Exercise directions
The output must match the entries below exactly, with pictures removed.

[Stored data]
::::::::::
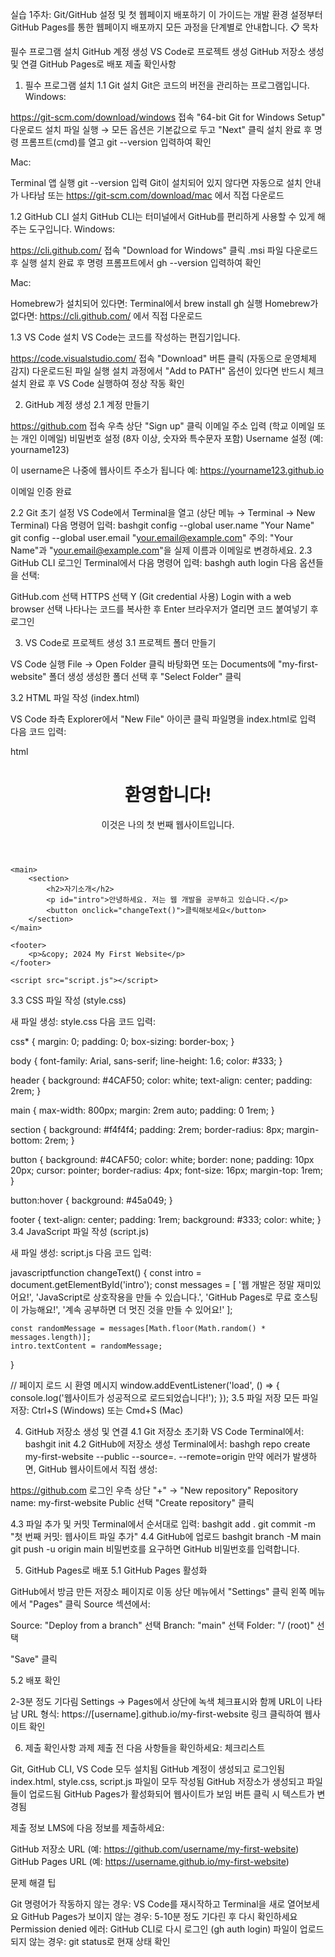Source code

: 실습 1주차: Git/GitHub 설정 및 첫 웹페이지 배포하기
이 가이드는 개발 환경 설정부터 GitHub Pages를 통한 웹페이지 배포까지 모든 과정을 단계별로 안내합니다.
📋 목차

필수 프로그램 설치
GitHub 계정 생성
VS Code로 프로젝트 생성
GitHub 저장소 생성 및 연결
GitHub Pages로 배포
제출 확인사항


1. 필수 프로그램 설치
1.1 Git 설치
Git은 코드의 버전을 관리하는 프로그램입니다.
Windows:

https://git-scm.com/download/windows 접속
"64-bit Git for Windows Setup" 다운로드
설치 파일 실행 → 모든 옵션은 기본값으로 두고 "Next" 클릭
설치 완료 후 명령 프롬프트(cmd)를 열고 git --version 입력하여 확인

Mac:

Terminal 앱 실행
git --version 입력
Git이 설치되어 있지 않다면 자동으로 설치 안내가 나타남
또는 https://git-scm.com/download/mac 에서 직접 다운로드

1.2 GitHub CLI 설치
GitHub CLI는 터미널에서 GitHub를 편리하게 사용할 수 있게 해주는 도구입니다.
Windows:

https://cli.github.com/ 접속
"Download for Windows" 클릭
.msi 파일 다운로드 후 실행
설치 완료 후 명령 프롬프트에서 gh --version 입력하여 확인

Mac:

Homebrew가 설치되어 있다면: Terminal에서 brew install gh 실행
Homebrew가 없다면: https://cli.github.com/ 에서 직접 다운로드

1.3 VS Code 설치
VS Code는 코드를 작성하는 편집기입니다.

https://code.visualstudio.com/ 접속
"Download" 버튼 클릭 (자동으로 운영체제 감지)
다운로드된 파일 실행
설치 과정에서 "Add to PATH" 옵션이 있다면 반드시 체크
설치 완료 후 VS Code 실행하여 정상 작동 확인


2. GitHub 계정 생성
2.1 계정 만들기

https://github.com 접속
우측 상단 "Sign up" 클릭
이메일 주소 입력 (학교 이메일 또는 개인 이메일)
비밀번호 설정 (8자 이상, 숫자와 특수문자 포함)
Username 설정 (예: yourname123)

이 username은 나중에 웹사이트 주소가 됩니다
예: https://yourname123.github.io


이메일 인증 완료

2.2 Git 초기 설정
VS Code에서 Terminal을 열고 (상단 메뉴 → Terminal → New Terminal) 다음 명령어 입력:
bashgit config --global user.name "Your Name"
git config --global user.email "your.email@example.com"
주의: "Your Name"과 "your.email@example.com"을 실제 이름과 이메일로 변경하세요.
2.3 GitHub CLI 로그인
Terminal에서 다음 명령어 입력:
bashgh auth login
다음 옵션들을 선택:

GitHub.com 선택
HTTPS 선택
Y (Git credential 사용)
Login with a web browser 선택
나타나는 코드를 복사한 후 Enter
브라우저가 열리면 코드 붙여넣기 후 로그인


3. VS Code로 프로젝트 생성
3.1 프로젝트 폴더 만들기

VS Code 실행
File → Open Folder 클릭
바탕화면 또는 Documents에 "my-first-website" 폴더 생성
생성한 폴더 선택 후 "Select Folder" 클릭

3.2 HTML 파일 작성 (index.html)

VS Code 좌측 Explorer에서 "New File" 아이콘 클릭
파일명을 index.html로 입력
다음 코드 입력:

html<!DOCTYPE html>
<html lang="ko">
<head>
    <meta charset="UTF-8">
    <meta name="viewport" content="width=device-width, initial-scale=1.0">
    <title>나의 첫 웹사이트</title>
    <link rel="stylesheet" href="style.css">
</head>
<body>
    <header>
        <h1>환영합니다!</h1>
        <p>이것은 나의 첫 번째 웹사이트입니다.</p>
    </header>
    
    <main>
        <section>
            <h2>자기소개</h2>
            <p id="intro">안녕하세요. 저는 웹 개발을 공부하고 있습니다.</p>
            <button onclick="changeText()">클릭해보세요</button>
        </section>
    </main>
    
    <footer>
        <p>&copy; 2024 My First Website</p>
    </footer>
    
    <script src="script.js"></script>
</body>
</html>
3.3 CSS 파일 작성 (style.css)

새 파일 생성: style.css
다음 코드 입력:

css* {
    margin: 0;
    padding: 0;
    box-sizing: border-box;
}

body {
    font-family: Arial, sans-serif;
    line-height: 1.6;
    color: #333;
}

header {
    background: #4CAF50;
    color: white;
    text-align: center;
    padding: 2rem;
}

main {
    max-width: 800px;
    margin: 2rem auto;
    padding: 0 1rem;
}

section {
    background: #f4f4f4;
    padding: 2rem;
    border-radius: 8px;
    margin-bottom: 2rem;
}

button {
    background: #4CAF50;
    color: white;
    border: none;
    padding: 10px 20px;
    cursor: pointer;
    border-radius: 4px;
    font-size: 16px;
    margin-top: 1rem;
}

button:hover {
    background: #45a049;
}

footer {
    text-align: center;
    padding: 1rem;
    background: #333;
    color: white;
}
3.4 JavaScript 파일 작성 (script.js)

새 파일 생성: script.js
다음 코드 입력:

javascriptfunction changeText() {
    const intro = document.getElementById('intro');
    const messages = [
        '웹 개발은 정말 재미있어요!',
        'JavaScript로 상호작용을 만들 수 있습니다.',
        'GitHub Pages로 무료 호스팅이 가능해요!',
        '계속 공부하면 더 멋진 것을 만들 수 있어요!'
    ];
    
    const randomMessage = messages[Math.floor(Math.random() * messages.length)];
    intro.textContent = randomMessage;
}

// 페이지 로드 시 환영 메시지
window.addEventListener('load', () => {
    console.log('웹사이트가 성공적으로 로드되었습니다!');
});
3.5 파일 저장
모든 파일 저장: Ctrl+S (Windows) 또는 Cmd+S (Mac)

4. GitHub 저장소 생성 및 연결
4.1 Git 저장소 초기화
VS Code Terminal에서:
bashgit init
4.2 GitHub에 저장소 생성
Terminal에서:
bashgh repo create my-first-website --public --source=. --remote=origin
만약 에러가 발생하면, GitHub 웹사이트에서 직접 생성:

https://github.com 로그인
우측 상단 "+" → "New repository"
Repository name: my-first-website
Public 선택
"Create repository" 클릭

4.3 파일 추가 및 커밋
Terminal에서 순서대로 입력:
bashgit add .
git commit -m "첫 번째 커밋: 웹사이트 파일 추가"
4.4 GitHub에 업로드
bashgit branch -M main
git push -u origin main
비밀번호를 요구하면 GitHub 비밀번호를 입력합니다.

5. GitHub Pages로 배포
5.1 GitHub Pages 활성화

GitHub에서 방금 만든 저장소 페이지로 이동
상단 메뉴에서 "Settings" 클릭
왼쪽 메뉴에서 "Pages" 클릭
Source 섹션에서:

Source: "Deploy from a branch" 선택
Branch: "main" 선택
Folder: "/ (root)" 선택


"Save" 클릭

5.2 배포 확인

2-3분 정도 기다림
Settings → Pages에서 상단에 녹색 체크표시와 함께 URL이 나타남
URL 형식: https://[username].github.io/my-first-website
링크 클릭하여 웹사이트 확인


6. 제출 확인사항
과제 제출 전 다음 사항들을 확인하세요:
체크리스트

 Git, GitHub CLI, VS Code 모두 설치됨
 GitHub 계정이 생성되고 로그인됨
 index.html, style.css, script.js 파일이 모두 작성됨
 GitHub 저장소가 생성되고 파일들이 업로드됨
 GitHub Pages가 활성화되어 웹사이트가 보임
 버튼 클릭 시 텍스트가 변경됨

제출 정보
LMS에 다음 정보를 제출하세요:

GitHub 저장소 URL (예: https://github.com/username/my-first-website)
GitHub Pages URL (예: https://username.github.io/my-first-website)

문제 해결 팁

Git 명령어가 작동하지 않는 경우: VS Code를 재시작하고 Terminal을 새로 열어보세요
GitHub Pages가 보이지 않는 경우: 5-10분 정도 기다린 후 다시 확인하세요
Permission denied 에러: GitHub CLI로 다시 로그인 (gh auth login)
파일이 업로드되지 않는 경우: git status로 현재 상태 확인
::::::::::
Expected answer
Source code

: 실습 1주차: Git/GitHub 설정 및 첫 웹페이지 배포하기
이 가이드는 개발 환경 설정부터 GitHub Pages를 통한 웹페이지 배포까지 모든 과정을 단계별로 안내합니다.
📋 목차

필수 프로그램 설치
GitHub 계정 생성
VS Code로 프로젝트 생성
GitHub 저장소 생성 및 연결
GitHub Pages로 배포
제출 확인사항


1. 필수 프로그램 설치
1.1 Git 설치
Git은 코드의 버전을 관리하는 프로그램입니다.
Windows:

https://git-scm.com/download/windows 접속
"64-bit Git for Windows Setup" 다운로드
설치 파일 실행 → 모든 옵션은 기본값으로 두고 "Next" 클릭
설치 완료 후 명령 프롬프트(cmd)를 열고 git --version 입력하여 확인

Mac:

Terminal 앱 실행
git --version 입력
Git이 설치되어 있지 않다면 자동으로 설치 안내가 나타남
또는 https://git-scm.com/download/mac 에서 직접 다운로드

1.2 GitHub CLI 설치
GitHub CLI는 터미널에서 GitHub를 편리하게 사용할 수 있게 해주는 도구입니다.
Windows:

https://cli.github.com/ 접속
"Download for Windows" 클릭
.msi 파일 다운로드 후 실행
설치 완료 후 명령 프롬프트에서 gh --version 입력하여 확인

Mac:

Homebrew가 설치되어 있다면: Terminal에서 brew install gh 실행
Homebrew가 없다면: https://cli.github.com/ 에서 직접 다운로드

1.3 VS Code 설치
VS Code는 코드를 작성하는 편집기입니다.

https://code.visualstudio.com/ 접속
"Download" 버튼 클릭 (자동으로 운영체제 감지)
다운로드된 파일 실행
설치 과정에서 "Add to PATH" 옵션이 있다면 반드시 체크
설치 완료 후 VS Code 실행하여 정상 작동 확인


2. GitHub 계정 생성
2.1 계정 만들기

https://github.com 접속
우측 상단 "Sign up" 클릭
이메일 주소 입력 (학교 이메일 또는 개인 이메일)
비밀번호 설정 (8자 이상, 숫자와 특수문자 포함)
Username 설정 (예: yourname123)

이 username은 나중에 웹사이트 주소가 됩니다
예: https://yourname123.github.io


이메일 인증 완료

2.2 Git 초기 설정
VS Code에서 Terminal을 열고 (상단 메뉴 → Terminal → New Terminal) 다음 명령어 입력:
bashgit config --global user.name "Your Name"
git config --global user.email "your.email@example.com"
주의: "Your Name"과 "your.email@example.com"을 실제 이름과 이메일로 변경하세요.
2.3 GitHub CLI 로그인
Terminal에서 다음 명령어 입력:
bashgh auth login
다음 옵션들을 선택:

GitHub.com 선택
HTTPS 선택
Y (Git credential 사용)
Login with a web browser 선택
나타나는 코드를 복사한 후 Enter
브라우저가 열리면 코드 붙여넣기 후 로그인


3. VS Code로 프로젝트 생성
3.1 프로젝트 폴더 만들기

VS Code 실행
File → Open Folder 클릭
바탕화면 또는 Documents에 "my-first-website" 폴더 생성
생성한 폴더 선택 후 "Select Folder" 클릭

3.2 HTML 파일 작성 (index.html)

VS Code 좌측 Explorer에서 "New File" 아이콘 클릭
파일명을 index.html로 입력
다음 코드 입력:

html<!DOCTYPE html>
<html lang="ko">
<head>
    <meta charset="UTF-8">
    <meta name="viewport" content="width=device-width, initial-scale=1.0">
    <title>나의 첫 웹사이트</title>
    <link rel="stylesheet" href="style.css">
</head>
<body>
    <header>
        <h1>환영합니다!</h1>
        <p>이것은 나의 첫 번째 웹사이트입니다.</p>
    </header>
    
    <main>
        <section>
            <h2>자기소개</h2>
            <p id="intro">안녕하세요. 저는 웹 개발을 공부하고 있습니다.</p>
            <button onclick="changeText()">클릭해보세요</button>
        </section>
    </main>
    
    <footer>
        <p>&copy; 2024 My First Website</p>
    </footer>
    
    <script src="script.js"></script>
</body>
</html>
3.3 CSS 파일 작성 (style.css)

새 파일 생성: style.css
다음 코드 입력:

css* {
    margin: 0;
    padding: 0;
    box-sizing: border-box;
}

body {
    font-family: Arial, sans-serif;
    line-height: 1.6;
    color: #333;
}

header {
    background: #4CAF50;
    color: white;
    text-align: center;
    padding: 2rem;
}

main {
    max-width: 800px;
    margin: 2rem auto;
    padding: 0 1rem;
}

section {
    background: #f4f4f4;
    padding: 2rem;
    border-radius: 8px;
    margin-bottom: 2rem;
}

button {
    background: #4CAF50;
    color: white;
    border: none;
    padding: 10px 20px;
    cursor: pointer;
    border-radius: 4px;
    font-size: 16px;
    margin-top: 1rem;
}

button:hover {
    background: #45a049;
}

footer {
    text-align: center;
    padding: 1rem;
    background: #333;
    color: white;
}
3.4 JavaScript 파일 작성 (script.js)

새 파일 생성: script.js
다음 코드 입력:

javascriptfunction changeText() {
    const intro = document.getElementById('intro');
    const messages = [
        '웹 개발은 정말 재미있어요!',
        'JavaScript로 상호작용을 만들 수 있습니다.',
        'GitHub Pages로 무료 호스팅이 가능해요!',
        '계속 공부하면 더 멋진 것을 만들 수 있어요!'
    ];
    
    const randomMessage = messages[Math.floor(Math.random() * messages.length)];
    intro.textContent = randomMessage;
}

// 페이지 로드 시 환영 메시지
window.addEventListener('load', () => {
    console.log('웹사이트가 성공적으로 로드되었습니다!');
});
3.5 파일 저장
모든 파일 저장: Ctrl+S (Windows) 또는 Cmd+S (Mac)

4. GitHub 저장소 생성 및 연결
4.1 Git 저장소 초기화
VS Code Terminal에서:
bashgit init
4.2 GitHub에 저장소 생성
Terminal에서:
bashgh repo create my-first-website --public --source=. --remote=origin
만약 에러가 발생하면, GitHub 웹사이트에서 직접 생성:

https://github.com 로그인
우측 상단 "+" → "New repository"
Repository name: my-first-website
Public 선택
"Create repository" 클릭

4.3 파일 추가 및 커밋
Terminal에서 순서대로 입력:
bashgit add .
git commit -m "첫 번째 커밋: 웹사이트 파일 추가"
4.4 GitHub에 업로드
bashgit branch -M main
git push -u origin main
비밀번호를 요구하면 GitHub 비밀번호를 입력합니다.

5. GitHub Pages로 배포
5.1 GitHub Pages 활성화

GitHub에서 방금 만든 저장소 페이지로 이동
상단 메뉴에서 "Settings" 클릭
왼쪽 메뉴에서 "Pages" 클릭
Source 섹션에서:

Source: "Deploy from a branch" 선택
Branch: "main" 선택
Folder: "/ (root)" 선택


"Save" 클릭

5.2 배포 확인

2-3분 정도 기다림
Settings → Pages에서 상단에 녹색 체크표시와 함께 URL이 나타남
URL 형식: https://[username].github.io/my-first-website
링크 클릭하여 웹사이트 확인


6. 제출 확인사항
과제 제출 전 다음 사항들을 확인하세요:
체크리스트

 Git, GitHub CLI, VS Code 모두 설치됨
 GitHub 계정이 생성되고 로그인됨
 index.html, style.css, script.js 파일이 모두 작성됨
 GitHub 저장소가 생성되고 파일들이 업로드됨
 GitHub Pages가 활성화되어 웹사이트가 보임
 버튼 클릭 시 텍스트가 변경됨

제출 정보
LMS에 다음 정보를 제출하세요:

GitHub 저장소 URL (예: https://github.com/username/my-first-website)
GitHub Pages URL (예: https://username.github.io/my-first-website)

문제 해결 팁

Git 명령어가 작동하지 않는 경우: VS Code를 재시작하고 Terminal을 새로 열어보세요
GitHub Pages가 보이지 않는 경우: 5-10분 정도 기다린 후 다시 확인하세요
Permission denied 에러: GitHub CLI로 다시 로그인 (gh auth login)
파일이 업로드되지 않는 경우: git status로 현재 상태 확인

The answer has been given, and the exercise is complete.